Actually, in the current economic conditions, it is highly unlikely municipalities can provide basic services.
This is the view of the SA Local Government Association (Salga) following the tabling of the medium-term budget policy statement by the Treasury last week.
In the budget, the contribution to local government in equitable share and conditional grants is projected to grow from 9.1% (of total budget) in the 2018/19 financial year to 9.3% (of total budget) in the 2020/21 financial year.
Equitable share will rise from R62.7-billion to R75.7-billion in the same period while conditional grants will surge from R46.4-billion to R53.3billion. Simphiwe Dzengwa, the executive director of municipal finances at Salga, said the small budget had a negative impact on the delivery of basic services.

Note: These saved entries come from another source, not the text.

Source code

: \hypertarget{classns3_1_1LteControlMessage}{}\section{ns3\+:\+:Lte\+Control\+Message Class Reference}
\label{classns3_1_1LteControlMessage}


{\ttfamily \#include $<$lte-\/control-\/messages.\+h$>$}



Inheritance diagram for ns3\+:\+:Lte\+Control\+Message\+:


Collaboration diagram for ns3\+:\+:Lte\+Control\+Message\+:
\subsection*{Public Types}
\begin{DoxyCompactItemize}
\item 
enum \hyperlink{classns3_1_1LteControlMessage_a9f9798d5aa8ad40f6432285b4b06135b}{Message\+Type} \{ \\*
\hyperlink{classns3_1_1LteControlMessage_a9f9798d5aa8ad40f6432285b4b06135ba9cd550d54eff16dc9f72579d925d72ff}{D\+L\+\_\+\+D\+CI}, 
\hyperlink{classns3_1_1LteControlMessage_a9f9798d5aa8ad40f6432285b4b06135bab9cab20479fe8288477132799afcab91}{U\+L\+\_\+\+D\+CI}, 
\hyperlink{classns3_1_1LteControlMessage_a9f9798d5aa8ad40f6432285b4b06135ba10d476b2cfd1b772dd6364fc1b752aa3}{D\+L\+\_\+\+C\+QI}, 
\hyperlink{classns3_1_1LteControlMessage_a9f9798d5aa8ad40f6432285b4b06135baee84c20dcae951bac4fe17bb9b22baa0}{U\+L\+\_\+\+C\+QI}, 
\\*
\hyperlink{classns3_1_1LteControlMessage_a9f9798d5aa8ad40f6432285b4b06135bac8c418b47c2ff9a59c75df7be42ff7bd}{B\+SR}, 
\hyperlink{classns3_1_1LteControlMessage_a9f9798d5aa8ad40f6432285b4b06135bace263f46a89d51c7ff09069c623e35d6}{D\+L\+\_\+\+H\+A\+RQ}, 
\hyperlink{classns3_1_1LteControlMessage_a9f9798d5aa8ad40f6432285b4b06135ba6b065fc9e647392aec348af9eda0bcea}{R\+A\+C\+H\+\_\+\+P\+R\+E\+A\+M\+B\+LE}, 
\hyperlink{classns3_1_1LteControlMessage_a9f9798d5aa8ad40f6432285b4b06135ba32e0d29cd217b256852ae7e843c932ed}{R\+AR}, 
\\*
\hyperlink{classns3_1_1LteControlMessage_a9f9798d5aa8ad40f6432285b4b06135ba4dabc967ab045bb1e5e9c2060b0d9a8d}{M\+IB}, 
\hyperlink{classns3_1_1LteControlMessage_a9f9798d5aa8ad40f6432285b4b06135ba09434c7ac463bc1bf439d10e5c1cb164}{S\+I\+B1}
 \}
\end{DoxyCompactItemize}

“Local government is the most underfunded sphere despite the challenges and the responsibilities that it caries,” said Dzengwa. “There is no real growth in the equitable share. What you see is just an inflation adjustment.
“This is further complicated by the fact that the levels of unemployment in the country are very high.
“With the economy not growing, many people cannot afford to pay for municipal services, yet they demand more from municipalities,” he said. “The latest figures show R128-billion debt which is money owed by businesses, households and all who use municipal services.
The bulk of this debt is [coming] from households who cannot afford to pay.”
He added that there needs to be a review of the funding allocated to local government from the fiscus.
“Because South Africa as a sovereign [state] was downgraded, it meant that 10 of the metros that are rated were affected by that.”
Finance Minister Malusi Gigaba presented the budget in parliament last week.